(DATA SHOWN Opens)
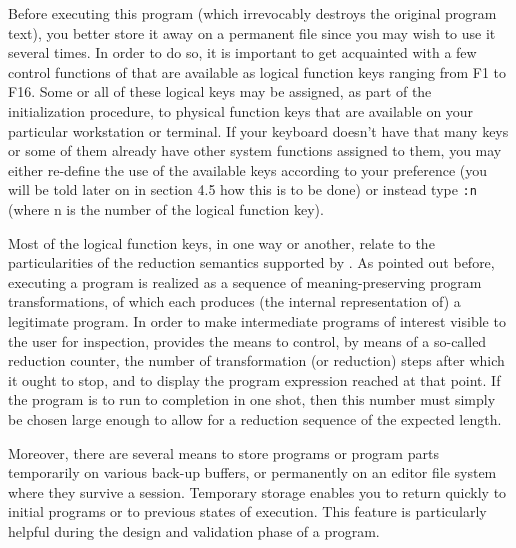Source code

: Before executing this program (which irrevocably destroys the original program text),
 you better store it away on a permanent file since you may wish to use it several times.
In order to do so, it is important to get acquainted with
a few {\mys control functions} of \pired that are available
as {\mys logical function keys}
ranging from F1 to F16. Some or all of these logical keys may be 
assigned, as part of the \pired initialization procedure,
 to {\mys physical function keys} that are available on
your particular workstation or terminal. If your keyboard doesn't
 have that many keys
or some of them already have other system functions assigned to them,
you may either re-define the use of the available keys according to your
preference (you will be told later on in section 4.5 
how this is to be done) or instead type
{\tt :n} (where n is the number of the logical function key).

Most of the logical function keys, in one way or another, relate to the particularities
 of the reduction semantics supported by \pired. As pointed out before,
executing a program is realized as a sequence of meaning-preserving
 program transformations,
of which each produces (the internal representation of) 
a legitimate \kir program. In order to make intermediate programs
of interest visible to the user for inspection,
\pired provides the means to control, by means of a so-called {\mys reduction counter},
the number of transformation (or reduction) steps after which it ought to stop,
 and to display the program expression reached at that point. If the program
is to run to completion in one shot, then this number must simply be chosen
 large enough to allow for a reduction sequence of the expected length. 

Moreover, there are several means to {\mys store programs} or program parts 
temporarily
on various {\mys back-up buffers}, or permanently on an {\mys editor file system}
where they survive a \pired session. Temporary storage
enables you to return quickly to initial programs or to previous states of
execution. This feature is particularly helpful during the design and validation phase of a program.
(DATA SHOWN Closes)
# TASK DETAILS:
Apart from the images, every line above needs to be printed again exactly.

# RESPONSE AREA:
Source code

: Before executing this program (which irrevocably destroys the original program text),
 you better store it away on a permanent file since you may wish to use it several times.
In order to do so, it is important to get acquainted with
a few {\mys control functions} of \pired that are available
as {\mys logical function keys}
ranging from F1 to F16. Some or all of these logical keys may be 
assigned, as part of the \pired initialization procedure,
 to {\mys physical function keys} that are available on
your particular workstation or terminal. If your keyboard doesn't
 have that many keys
or some of them already have other system functions assigned to them,
you may either re-define the use of the available keys according to your
preference (you will be told later on in section 4.5 
how this is to be done) or instead type
{\tt :n} (where n is the number of the logical function key).

Most of the logical function keys, in one way or another, relate to the particularities
 of the reduction semantics supported by \pired. As pointed out before,
executing a program is realized as a sequence of meaning-preserving
 program transformations,
of which each produces (the internal representation of) 
a legitimate \kir program. In order to make intermediate programs
of interest visible to the user for inspection,
\pired provides the means to control, by means of a so-called {\mys reduction counter},
the number of transformation (or reduction) steps after which it ought to stop,
 and to display the program expression reached at that point. If the program
is to run to completion in one shot, then this number must simply be chosen
 large enough to allow for a reduction sequence of the expected length. 

Moreover, there are several means to {\mys store programs} or program parts 
temporarily
on various {\mys back-up buffers}, or permanently on an {\mys editor file system}
where they survive a \pired session. Temporary storage
enables you to return quickly to initial programs or to previous states of
execution. This feature is particularly helpful during the design and validation phase of a program.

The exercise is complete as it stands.